Work required:
Transcribe the records below exactly as written, from the opening line through the line that contains "如果你想进入智能家居生态系统，Echo Dot 是一个不错的起点。音质也很好，对于₹3,249".

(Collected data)
____

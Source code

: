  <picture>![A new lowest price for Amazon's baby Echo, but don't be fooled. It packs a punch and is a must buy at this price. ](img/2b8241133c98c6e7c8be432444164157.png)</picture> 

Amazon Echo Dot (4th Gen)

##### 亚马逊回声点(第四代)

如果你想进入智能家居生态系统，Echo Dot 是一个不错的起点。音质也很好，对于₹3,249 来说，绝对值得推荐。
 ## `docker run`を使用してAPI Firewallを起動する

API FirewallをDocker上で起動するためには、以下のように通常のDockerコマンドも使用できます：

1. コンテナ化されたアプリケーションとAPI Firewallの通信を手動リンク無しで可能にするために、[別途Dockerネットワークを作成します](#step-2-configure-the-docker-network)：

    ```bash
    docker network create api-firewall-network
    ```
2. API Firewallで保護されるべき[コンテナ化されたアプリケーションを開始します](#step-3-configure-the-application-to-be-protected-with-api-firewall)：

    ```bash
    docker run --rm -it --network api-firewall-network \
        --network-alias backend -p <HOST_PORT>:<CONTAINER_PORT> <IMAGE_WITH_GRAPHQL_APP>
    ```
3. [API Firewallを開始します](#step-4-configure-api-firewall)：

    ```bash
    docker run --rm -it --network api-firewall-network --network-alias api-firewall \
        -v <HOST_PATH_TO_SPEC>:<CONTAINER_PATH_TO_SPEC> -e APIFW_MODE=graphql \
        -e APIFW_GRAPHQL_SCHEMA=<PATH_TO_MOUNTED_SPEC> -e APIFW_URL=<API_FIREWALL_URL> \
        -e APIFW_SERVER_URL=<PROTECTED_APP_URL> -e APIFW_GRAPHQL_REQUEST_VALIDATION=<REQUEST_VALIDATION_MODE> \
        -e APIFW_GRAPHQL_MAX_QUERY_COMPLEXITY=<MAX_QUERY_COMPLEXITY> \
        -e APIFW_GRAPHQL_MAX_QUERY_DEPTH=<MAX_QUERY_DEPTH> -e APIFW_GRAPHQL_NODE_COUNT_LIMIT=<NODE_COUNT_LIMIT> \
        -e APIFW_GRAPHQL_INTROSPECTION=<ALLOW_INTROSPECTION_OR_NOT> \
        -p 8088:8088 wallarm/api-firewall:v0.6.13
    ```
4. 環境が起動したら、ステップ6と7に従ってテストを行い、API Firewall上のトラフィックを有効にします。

____

Task solution:
Source code

:  <picture>![A new lowest price for Amazon's baby Echo, but don't be fooled. It packs a punch and is a must buy at this price. ](img/2b8241133c98c6e7c8be432444164157.png)</picture> 

Amazon Echo Dot (4th Gen)

##### 亚马逊回声点(第四代)

如果你想进入智能家居生态系统，Echo Dot 是一个不错的起点。音质也很好，对于₹3,249 来说，绝对值得推荐。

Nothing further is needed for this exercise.